20 thoughts on “Tommy the hot live! sex chat with hottest babes with a hd cam

  1. You're his lifeline and it's time for him to sink or swim. He's not 'thinking it over', he's afraid of change.

    You're enabling him by driving him everywhere. You're letting him use his excuses as to not get a driver's license or find ways to better himself. If any of you continue to enable him it's only going to slow his progress. I think it's past time you start setting some boundaries with him.

    “I will only drive you to help you practice driving and to our dates”. Not to work. Not to the store.
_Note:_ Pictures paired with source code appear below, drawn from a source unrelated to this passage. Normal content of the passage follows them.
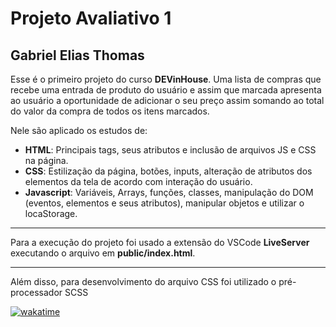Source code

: # Projeto Avaliativo 1

## Gabriel Elias Thomas

Esse é o primeiro projeto do curso **DEVinHouse**. Uma lista de compras que recebe uma entrada de produto do usuário e assim que marcada apresenta ao usuário a oportunidade de adicionar o seu preço assim somando ao total do valor da compra de todos os itens marcados.

Nele são aplicado os estudos de:
- **HTML**: Principais tags, seus atributos e inclusão de arquivos JS e CSS na página.
- **CSS**: Estilização da página, botões, inputs, alteração de atributos dos elementos da tela de acordo com interação do usuário.
- **Javascript**: Variáveis, Arrays, funções, classes, manipulação do DOM (eventos, elementos e seus atributos), manipular objetos e utilizar o locaStorage.

---

Para a execução do projeto foi usado a extensão do VSCode **LiveServer** executando o arquivo em **public/index.html**.

---

Além disso, para desenvolvimento do arquivo CSS foi utilizado o pré-processador SCSS

[![wakatime](https://wakatime.com/badge/user/76d904ba-8aea-4f36-aff8-a2c863032956/project/42806f22-37af-46a8-99f5-f19e593c667e.svg)](https://wakatime.com/badge/user/76d904ba-8aea-4f36-aff8-a2c863032956/project/42806f22-37af-46a8-99f5-f19e593c667e)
Not for anything in particular that he needs to do. You taxiing him around should be a mutual benefit for both of you. He's not your responsibility.

    As for the job, I think he's just comfortable and doesn't want to change. Maybe he feels like entering any kind of school is a commitment and he's not ready to commit to 1 craft. That's understandable to an extent, but it's also ridiculous. I find the 'trick' to get people more motivated is to emphasize “getting your foot in the door”. Do something to give yourself options, because right now you don't have jack shit. If you start a in a trade school to be a mechanic, it'll expose you to a wide range of skills from welding, mechanist, piping… But it'll also expose you to how to use tools, maybe how to read diagrams, maybe even how you read drawings (shout-out to all my designer brothers/sisters). You have to sell it to him so the tunnel isn't so dark for him.

    Bottom line, I think he's scared to move forward in life. Maybe this life is the only one be knows and he's comfortable with it. He has to change though because life isn't going to wait for him forever… And neither should you.

  2. Yes you should absolutely tell him. Don’t worry about his reaction, that’s all on him (unless violence is a possibility).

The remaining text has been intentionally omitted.